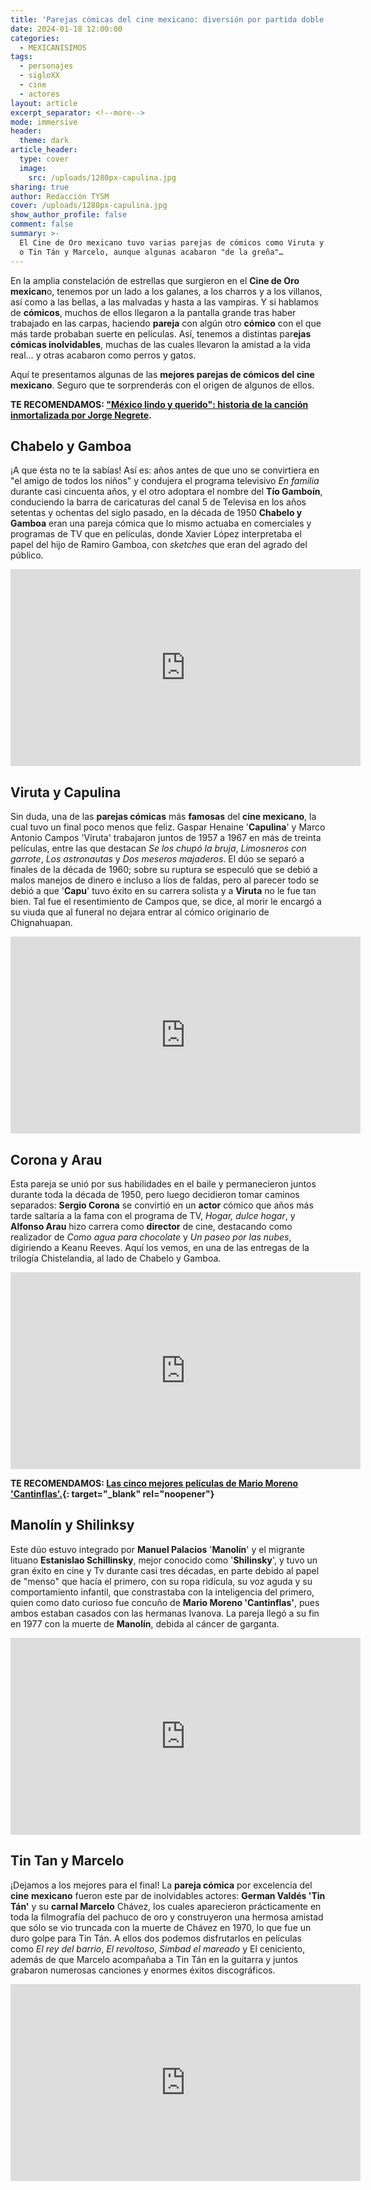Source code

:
 ```yaml
---
title: 'Parejas cómicas del cine mexicano: diversión por partida doble '
date: 2024-01-18 12:00:00
categories:
  - MEXICANISIMOS
tags:
  - personajes
  - sigloXX
  - cine
  - actores
layout: article
excerpt_separator: <!--more-->
mode: immersive
header:
  theme: dark
article_header:
  type: cover
  image:
    src: /uploads/1280px-capulina.jpg
sharing: true
author: Redacción TYSM
cover: /uploads/1280px-capulina.jpg
show_author_profile: false
comment: false
summary: >-
  El Cine de Oro mexicano tuvo varias parejas de cómicos como Viruta y Capulina
  o Tin Tán y Marcelo, aunque algunas acabaron "de la greña"…
---
```

En la amplia constelación de estrellas que surgieron en el **Cine de Oro mexican**o, tenemos por un lado a los galanes, a los charros y a los villanos, así como a las bellas, a las malvadas y hasta a las vampiras. Y si hablamos de **cómicos**, muchos de ellos llegaron a la pantalla grande tras haber trabajado en las carpas, haciendo **pareja** con algún otro **cómico** con el que más tarde probaban suerte en películas. Así, tenemos a distintas par**ejas cómicas inolvidables**, muchas de las cuales llevaron la amistad a la vida real… y otras acabaron como perros y gatos.

Aquí te presentamos algunas de las **mejores parejas de cómicos del cine mexicano**. Seguro que te sorprenderás con el origen de algunos de ellos.

**TE RECOMENDAMOS:&nbsp;["México lindo y querido": historia de la canción inmortalizada por Jorge Negrete](__notset__).**

## Chabelo y Gamboa

¡A que ésta no te la sabías! Así es: años antes de que uno se convirtiera en "el amigo de todos los niños" y condujera el programa televisivo *En familia* durante casi cincuenta años, y el otro adoptara el nombre del **Tío Gamboín**, conduciendo la barra de caricaturas del canal 5 de Televisa en los años setentas y ochentas del siglo pasado, en la década de 1950&nbsp;**Chabelo y Gamboa** eran una pareja cómica que lo mismo actuaba en comerciales y programas de TV que en películas, donde Xavier López interpretaba el papel del hijo de Ramiro Gamboa, con *sketches* que eran del agrado del público.&nbsp;

<iframe width="560" height="315" src="https://www.youtube.com/embed/jbMeppsg_QA?si=OzvZSib3eC_3Ab2P&amp;start=4" title="YouTube video player" frameborder="0" allow="accelerometer; autoplay; clipboard-write; encrypted-media; gyroscope; picture-in-picture; web-share" allowfullscreen=""></iframe>

## Viruta y Capulina

Sin duda, una de las **parejas cómicas** más **famosas** del **cine mexicano**, la cual tuvo un final poco menos que feliz. Gaspar Henaine '**Capulina**' y Marco Antonio Campos 'Viruta' trabajaron juntos de 1957 a 1967 en más de treinta películas, entre las que destacan *Se los chupó la bruja*, *Limosneros con garrote*, *Los astronautas* y *Dos meseros majaderos*. El dúo se separó a finales de la década de 1960; sobre su ruptura se especuló que se debió a malos manejos de dinero e incluso a líos de faldas, pero al parecer todo se debió a que '**Capu**' tuvo éxito en su carrera solista y a **Viruta** no le fue tan bien. Tal fue el resentimiento de Campos que, se dice, al morir le encargó a su viuda que al funeral no dejara entrar al cómico originario de Chignahuapan.

<iframe width="560" height="315" src="https://www.youtube.com/embed/Ovp0ZhWdLZA?si=B8aJ9KDNcPXzcZeO&amp;start=4" title="YouTube video player" frameborder="0" allow="accelerometer; autoplay; clipboard-write; encrypted-media; gyroscope; picture-in-picture; web-share" allowfullscreen=""></iframe>

## Corona y Arau

Esta pareja se unió por sus habilidades en el baile y permanecieron juntos durante toda la década de 1950, pero luego decidieron tomar caminos separados: **Sergio Corona** se convirtió en un **actor** cómico que años más tarde saltaría a la fama con el programa de TV, *Hogar, dulce hogar*, y **Alfonso Arau**&nbsp;hizo carrera como **director** de cine, destacando como realizador de *Como agua para chocolate* y *Un paseo por las nubes*, digiriendo a Keanu Reeves. Aquí los vemos, en una de las entregas de la trilogía Chistelandia, al lado de Chabelo y Gamboa.

<iframe width="560" height="315" src="https://www.youtube.com/embed/g1Zw11zsw2Q?si=0Vu3gtKALo_jToZ9&amp;start=4" title="YouTube video player" frameborder="0" allow="accelerometer; autoplay; clipboard-write; encrypted-media; gyroscope; picture-in-picture; web-share" allowfullscreen=""></iframe>

**TE RECOMENDAMOS: [Las cinco mejores películas de Mario Moreno 'Cantinflas'.](https://blog.tonoysumariachi.com/mexicanisimos/2022/09/26/las-cinco-mejores-peliculas-de-mario-moreno-cantinflas.html){: target="_blank" rel="noopener"}**

## Manolín y Shilinksy

Este dúo estuvo integrado por **Manuel Palacios** '**Manolín**' y el migrante lituano **Estanislao Schillinsky**, mejor conocido como '**Shilinsky**', y tuvo un gran éxito en cine y Tv durante casi tres décadas, en parte debido al papel de "menso" que hacía el primero, con su ropa ridícula, su voz aguda y su comportamiento infantil, que constrastaba con la inteligencia del primero, quien como dato curioso fue concuño de **Mario Moreno 'Cantinflas'**, pues ambos estaban casados con las hermanas Ivanova. La pareja llegó a su fin en 1977 con la muerte de **Manolín**, debida al cáncer de garganta.

<iframe width="560" height="315" src="https://www.youtube.com/embed/CSnMfU5nkno?si=pfME9JnRsBRKmP7t&amp;start=4" title="YouTube video player" frameborder="0" allow="accelerometer; autoplay; clipboard-write; encrypted-media; gyroscope; picture-in-picture; web-share" allowfullscreen=""></iframe>

## Tin Tan y Marcelo

¡Dejamos a los mejores para el final! La **pareja cómica** por excelencia del **cine** **mexicano** fueron este par de inolvidables actores: **German Valdés 'Tin Tán'** y su **carnal Marcelo** Chávez, los cuales aparecieron prácticamente en toda la filmografía del pachuco de oro y construyeron una hermosa amistad que sólo se vio truncada con la muerte de Chávez en 1970, lo que fue un duro golpe para Tin Tán. A ellos dos podemos disfrutarlos en películas como *El rey del barrio*, *El revoltoso*, *Simbad el mareado* y El ceniciento, además de que Marcelo acompañaba a Tin Tán en la guitarra y juntos grabaron numerosas canciones y enormes éxitos discográficos.

<iframe width="560" height="315" src="https://www.youtube.com/embed/4hZXF9EpQcw?si=twosqbPV1K2AttPE" title="YouTube video player" frameborder="0" allow="accelerometer; autoplay; clipboard-write; encrypted-media; gyroscope; picture-in-picture; web-share" allowfullscreen=""></iframe>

§ What needs to be done
Determine how many lines of the data above hold the word "Marcelo". Output that number only.

§ Output for this task
3